== INFORMATION GIVEN ==
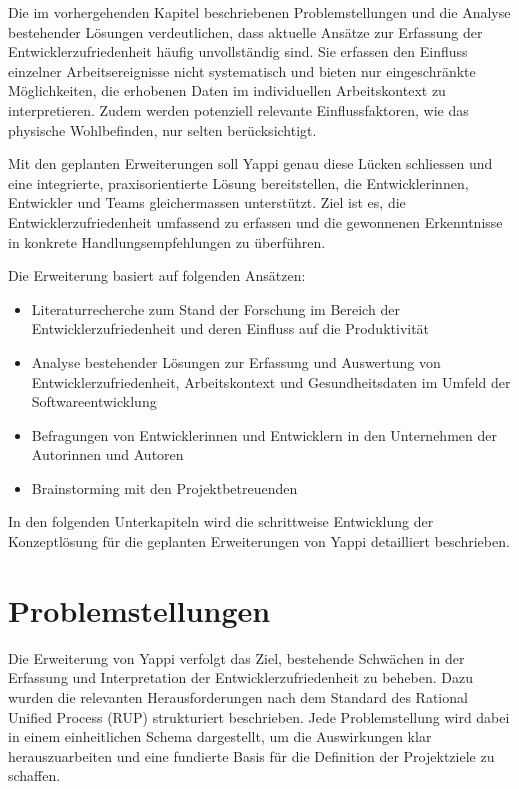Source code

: \documentclass[12pt,a4paper]{report}
\begin{document}
Die im vorhergehenden Kapitel beschriebenen Problemstellungen und die Analyse bestehender Lösungen verdeutlichen, dass aktuelle
Ansätze zur Erfassung der Entwicklerzufriedenheit häufig unvollständig sind. Sie erfassen den Einfluss einzelner Arbeitsereignisse
nicht systematisch und bieten nur eingeschränkte Möglichkeiten, die erhobenen Daten im individuellen Arbeitskontext zu
interpretieren. Zudem werden potenziell relevante Einflussfaktoren, wie das physische Wohlbefinden, nur selten berücksichtigt.

Mit den geplanten Erweiterungen soll Yappi genau diese Lücken schliessen und eine integrierte, praxisorientierte Lösung
bereitstellen, die Entwicklerinnen, Entwickler und Teams gleichermassen unterstützt. Ziel ist es, die Entwicklerzufriedenheit 
umfassend zu erfassen und die gewonnenen Erkenntnisse in konkrete Handlungsempfehlungen zu überführen.

Die Erweiterung basiert auf folgenden Ansätzen:

\begin{itemize}
    \item Literaturrecherche zum Stand der Forschung im Bereich der Entwicklerzufriedenheit und deren Einfluss auf die
      Produktivität
    \item Analyse bestehender Lösungen zur Erfassung und Auswertung von Entwicklerzufriedenheit, Arbeitskontext und 
      Gesundheitsdaten im Umfeld der Softwareentwicklung
    \item Befragungen von Entwicklerinnen und Entwicklern in den Unternehmen der Autorinnen und Autoren
    \item Brainstorming mit den Projektbetreuenden
\end{itemize}

In den folgenden Unterkapiteln wird die schrittweise Entwicklung der Konzeptlösung für die geplanten Erweiterungen von Yappi
detailliert beschrieben.

\section{Problemstellungen}

Die Erweiterung von Yappi verfolgt das Ziel, bestehende Schwächen in der Erfassung und Interpretation der Entwicklerzufriedenheit
zu beheben. Dazu wurden die relevanten Herausforderungen nach dem Standard des Rational Unified Process (RUP) strukturiert
beschrieben. Jede Problemstellung wird dabei in einem einheitlichen Schema dargestellt, um die Auswirkungen klar herauszuarbeiten
und eine fundierte Basis für die Definition der Projektziele zu schaffen.
\end{document}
===
# TASK DETAILS
Starting with the line that contains "detailliert beschrieben.", return every line through the last one of the records, exactly as written.

# RESPONSE BOX
detailliert beschrieben.

\section{Problemstellungen}

Die Erweiterung von Yappi verfolgt das Ziel, bestehende Schwächen in der Erfassung und Interpretation der Entwicklerzufriedenheit
zu beheben. Dazu wurden die relevanten Herausforderungen nach dem Standard des Rational Unified Process (RUP) strukturiert
beschrieben. Jede Problemstellung wird dabei in einem einheitlichen Schema dargestellt, um die Auswirkungen klar herauszuarbeiten
und eine fundierte Basis für die Definition der Projektziele zu schaffen.
\end{document}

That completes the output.